I didn't say that, and I had no reason to say that because it's irrelevant to my point. You're talking about someone like Fazlur Kahn, the Bangladeshi who moved to Illinois on a Fulbright Scholarship in the 1950s and was the structural engineer who designed the Sears Tower. I'm talking about 100,000 Bangladeshis moving en masse to New York, and establishing a Bangladeshi enclave in Queens.
Your final caveat that you think culture doesn't actually matter is exactly why I think your "system that would work better" is a red herring. You'd never accept the immigration system we had back when Fazlur Kahn came here, because you believe in magic soil. If we implemented such a system, immigration proponents would immediately shift their focus to eliminating any bargained-for restrictions, which is exactly what they've been doing since 1965.
So in reality, the choice is binary. You either severely restrict immigration, or you have mass immigration and Bangladeshi enclaves in your city.
>> Is your argument that West Virginia is "disorderly" or "culturally inferior" because of immigrants? Which groups, and from when?
> Appalachia was settled by people from a culturally distinct region of northern Britain: https://bigthink.com/strange-maps/four-folkways. Hundreds of years later, this group remains culturally and sociologically distinct from other British Americans.
Albion’s Seed is not a reliable narrative as it concerns the region: https://www.jstor.org/stable/40933452 (1992)
In particular, “Borderers” are a myth Fischer concocted out of whole cloth by selectively ignoring inconvenient bits of his primary sources.
The weird second life it got from the glowing Slate Star Codex review is yet another instance of Rationalists wrongly assuming competence outside their domain of expertise.
Your naive adoption and regurgitation of American biases against Appalachians does not endear you to me, either.
Appalachian culture has many commonalities with other cultures from mountainous regions: systems of honor, strong extended family ties, and low social trust. These cultural traits are also present in places like Afghanistan and Pakistan. And all these places have had trouble adapting to industrial society. That's not a coincidence. There's a lot of research into how family clan structures, for example, inhibit the development of functioning civic institutions.
Zooming out, Mormons built thriving, orderly cities in a hostile desert after being chased out of Illinois by the federal government. The plight of Appalachia is not due to external factors.
Cling to your folk anthropology if it pleases you, but don’t expect a friendly reception.
But society's determination is that a certain quantity of illegal immigrants should enter every year because they have less rights and can be better exploited by businesses. Being deliberately blind to this reality is also living in a fantasy land.

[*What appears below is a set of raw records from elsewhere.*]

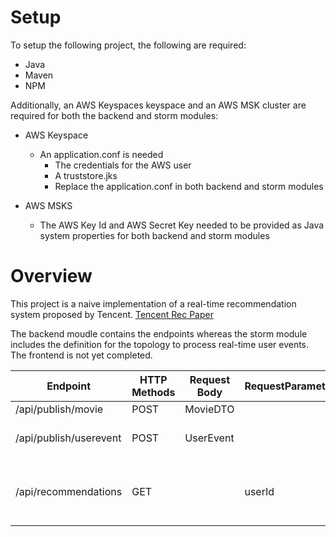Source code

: # Setup

To setup the following project, the following are required:

- Java
- Maven
- NPM

Additionally, an AWS Keyspaces keyspace and an AWS MSK cluster are required for both the backend and storm modules:

- AWS Keyspace
  - An application.conf is needed 
    - The credentials for the AWS user
    - A truststore.jks
    - Replace the application.conf in both backend and storm modules

- AWS MSKS
  - The AWS Key Id and AWS Secret Key needed to be provided as Java system properties for both backend and storm modules
  

# Overview

This project is a naive implementation of a real-time recommendation system proposed by Tencent. [Tencent Rec Paper](https://dl.acm.org/doi/10.1145/2723372.2742785)

The backend moudle contains the endpoints whereas the storm module includes the definition for the topology to process real-time user events. The frontend is not yet completed. 

| Endpoint  | HTTP Methods | Request Body | RequestParameter | Description
| ------------- | ------------- | ------------- | ------------- | ------------- |
| /api/publish/movie  | POST | MovieDTO | | Stores a movie
| /api/publish/userevent  | POST  | UserEvent | | Produces a user event onto Kafka topic
| /api/recommendations | GET | | userId | Retrieves a list of unseen movie recommendations sorted by highest predicated rating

An easy solution to this would be to grant those individuals legal status once they are in the country.
(Yes, I know this has many many other consequences. I am not necessarily actually advocating for it just happening with the stroke of a pen. But holding that up as a reason to prevent immigration itself rings hollow to me.)
The purpose of a system is what it does. Proposing solutions is unhelpful because the system is not interested in the problem being fixed. The problem is a designed in feature.
Yes, many US businesses are eager to hire illegal immigrants because they work for less, but they're also eager to hire legal immigrants because they will work for less than citizens will.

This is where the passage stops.